DATA PROVIDED:
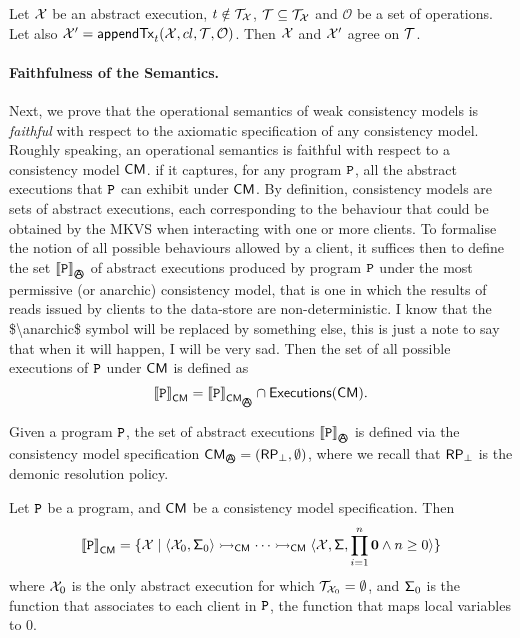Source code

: \begin{proposition}
\label{prop:appendTx.RPpreserved}
Let $\mathcal{X}$ be an abstract execution, $t \notin \mathcal{T}_{\mathcal{X}}$, $\mathcal{T} \subseteq \mathcal{T}_{\mathcal{X}}$ 
and $\mathcal{O}$ be a set of operations. Let also $\mathcal{X}' = \mathsf{appendTx}_{t}(\mathcal{X}, cl, \mathcal{T}, \mathcal{O})$. 
Then $\mathcal{X}$ and $\mathcal{X}'$ agree on $\mathcal{T}$. 
\end{proposition}

\paragraph{Faithfulness of the Semantics.}
Next, we prove that the operational semantics of weak consistency models 
is \emph{faithful} with respect to the axiomatic specification of any consistency 
model. 
Roughly speaking, an operational semantics is faithful with respect to a consistency model 
$\mathsf{CM}$.
if it captures, for any program $\texttt{P}$, all the abstract executions that $\texttt{P}$ can exhibit 
under $\mathsf{CM}$. By definition, consistency models are sets of abstract executions, 
each corresponding to the behaviour that could be obtained by the MKVS when interacting 
with one or more clients. To formalise the notion of all possible behaviours 
allowed by a client, it suffices then to define the set $\interpr{\prog}_{\anarchicsmall}$ of abstract executions 
produced by program $\texttt{P}$ under the most permissive (or anarchic) 
consistency model, that is one in which 
the results of reads issued  by clients to the data-store are non-deterministic. 
\ac{I know that the $\anarchic$ symbol will be replaced by something else, this 
is just a note to say that when it will happen, I will be very sad.}
Then the set of all possible executions of $\texttt{P}$ under $\mathsf{CM}$ is defined as
\[
\interpr{\prog}_{\CM} = 
\interpr{\prog}_{\CM_{\anarchicsmall}} \cap \aeset(\CM).
\]

Given a program $\texttt{P}$, the set of abstract executions $\interpr{\prog}_{\anarchicsmall}$
is defined via the consistency model specification $\CM_{\anarchicsmall} = (\RP_{\bot}, \emptyset)$, 
where we recall that $\mathsf{RP}_{\bot}$ is the demonic resolution policy. 
\begin{definition}
Let $\texttt{P}$ be a program, and $\mathsf{CM}$ be a consistency model specification. Then 
\[ 
{\llbracket \texttt{P} \rrbracket}_{\mathsf{CM}} = \{ \mathcal{X} \mid \langle \mathcal{X}_0, \mathsf{\Sigma}_0 \rangle \rightarrowtail_{\mathsf{CM}} 
\cdots \rightarrowtail_{\mathsf{CM}} 
\langle \mathcal{X}, \mathsf{\Sigma}, \prod_{i=1}^{n} \mathbf{0} \wedge n \geq 0 \rangle \}
\]
where $\mathcal{X}_0$ is the only abstract execution for which $\mathcal{T}_{\mathcal{X}_{0}} = \emptyset$, 
and $\mathsf{\Sigma}_0$ is the function that associates to each client in $\texttt{P}$, the function 
that maps local variables to $0$.
\end{definition}

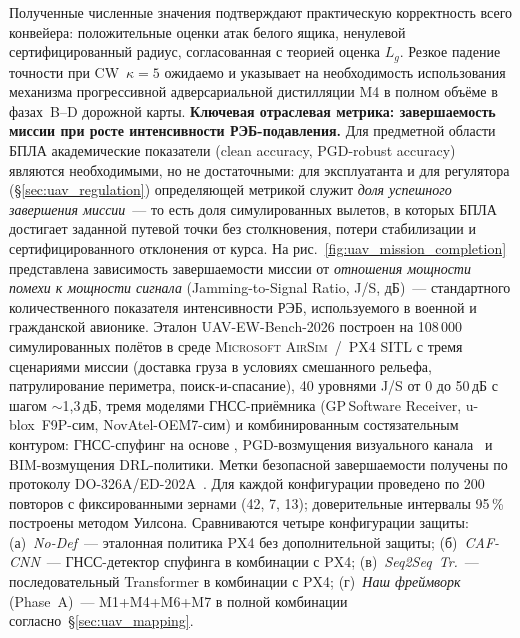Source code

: Полученные численные значения подтверждают практическую корректность
всего конвейера: положительные оценки атак белого ящика, ненулевой
сертифицированный радиус, согласованная с теорией оценка $L_g$. Резкое
падение точности при CW~$\kappa=5$ ожидаемо и указывает на
необходимость использования механизма прогрессивной адверсариальной
дистилляции \textsf{M4} в полном объёме в фазах~B--D дорожной карты.
\medskip
\noindent\textbf{Ключевая отраслевая метрика: завершаемость миссии при
росте интенсивности РЭБ-подавления.}
Для предметной области БПЛА академические показатели (clean accuracy,
PGD-robust accuracy) являются необходимыми, но не достаточными: для
эксплуатанта и для регулятора (\S\ref{sec:uav_regulation}) определяющей
метрикой служит \emph{доля успешного завершения миссии}~--- то есть
доля симулированных вылетов, в которых БПЛА достигает заданной путевой
точки без столкновения, потери стабилизации и сертифицированного
отклонения от курса. На рис.~\ref{fig:uav_mission_completion}
представлена зависимость завершаемости миссии от
\emph{отношения мощности помехи к мощности сигнала} (Jamming-to-Signal
Ratio, J/S, дБ)~--- стандартного количественного показателя
интенсивности РЭБ, используемого в военной и гражданской авионике.
Эталон \textsf{UAV-EW-Bench-2026} построен на 108\,000 симулированных
полётов в среде \textsc{Microsoft AirSim}~/~\textsc{PX4 SITL} с тремя
сценариями миссии (доставка груза в условиях смешанного рельефа,
патрулирование периметра, поиск-и-спасание), 40 уровнями J/S от 0 до
50\,дБ с шагом $\sim$1,3\,дБ, тремя моделями ГНСС-приёмника
(GP\,Software Receiver, u-blox~F9P-сим, NovAtel-OEM7-сим) и
комбинированным состязательным контуром: ГНСС-спуфинг на основе
\cite{aigner_2025_uav,borhani_2024_uav}, PGD-возмущения визуального
канала~\cite{lian_2022_uav,hickling_2023_uav} и BIM-возмущения
DRL-политики. Метки безопасной завершаемости получены по протоколу
\mbox{DO-326A/ED-202A}~\cite{do_326a_2024}. Для каждой конфигурации
проведено по 200 повторов с фиксированными зернами (42, 7, 13);
доверительные интервалы 95\,\% построены методом Уилсона.
Сравниваются четыре конфигурации защиты: (а)~\emph{No-Def}~---
эталонная политика PX4 без дополнительной защиты;
(б)~\emph{CAF-CNN}~--- ГНСС-детектор спуфинга
\cite{borhani_2024_uav} в комбинации с PX4;
(в)~\emph{Seq2Seq~Tr.}~--- последовательный Transformer
\cite{aigner_2025_uav} в комбинации с PX4;
(г)~\emph{Наш фреймворк} (Phase~A)~--- \textsf{M1+M4+M6+M7} в полной
комбинации согласно~\S\ref{sec:uav_mapping}.
\FloatBarrier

WORK TASK: An exact copy is required of each line from the one containing "полётов в среде" through the last line of the material, and of no other line.

OUTPUT OF THE EXERCISE:
полётов в среде \textsc{Microsoft AirSim}~/~\textsc{PX4 SITL} с тремя
сценариями миссии (доставка груза в условиях смешанного рельефа,
патрулирование периметра, поиск-и-спасание), 40 уровнями J/S от 0 до
50\,дБ с шагом $\sim$1,3\,дБ, тремя моделями ГНСС-приёмника
(GP\,Software Receiver, u-blox~F9P-сим, NovAtel-OEM7-сим) и
комбинированным состязательным контуром: ГНСС-спуфинг на основе
\cite{aigner_2025_uav,borhani_2024_uav}, PGD-возмущения визуального
канала~\cite{lian_2022_uav,hickling_2023_uav} и BIM-возмущения
DRL-политики. Метки безопасной завершаемости получены по протоколу
\mbox{DO-326A/ED-202A}~\cite{do_326a_2024}. Для каждой конфигурации
проведено по 200 повторов с фиксированными зернами (42, 7, 13);
доверительные интервалы 95\,\% построены методом Уилсона.
Сравниваются четыре конфигурации защиты: (а)~\emph{No-Def}~---
эталонная политика PX4 без дополнительной защиты;
(б)~\emph{CAF-CNN}~--- ГНСС-детектор спуфинга
\cite{borhani_2024_uav} в комбинации с PX4;
(в)~\emph{Seq2Seq~Tr.}~--- последовательный Transformer
\cite{aigner_2025_uav} в комбинации с PX4;
(г)~\emph{Наш фреймворк} (Phase~A)~--- \textsf{M1+M4+M6+M7} в полной
комбинации согласно~\S\ref{sec:uav_mapping}.
\FloatBarrier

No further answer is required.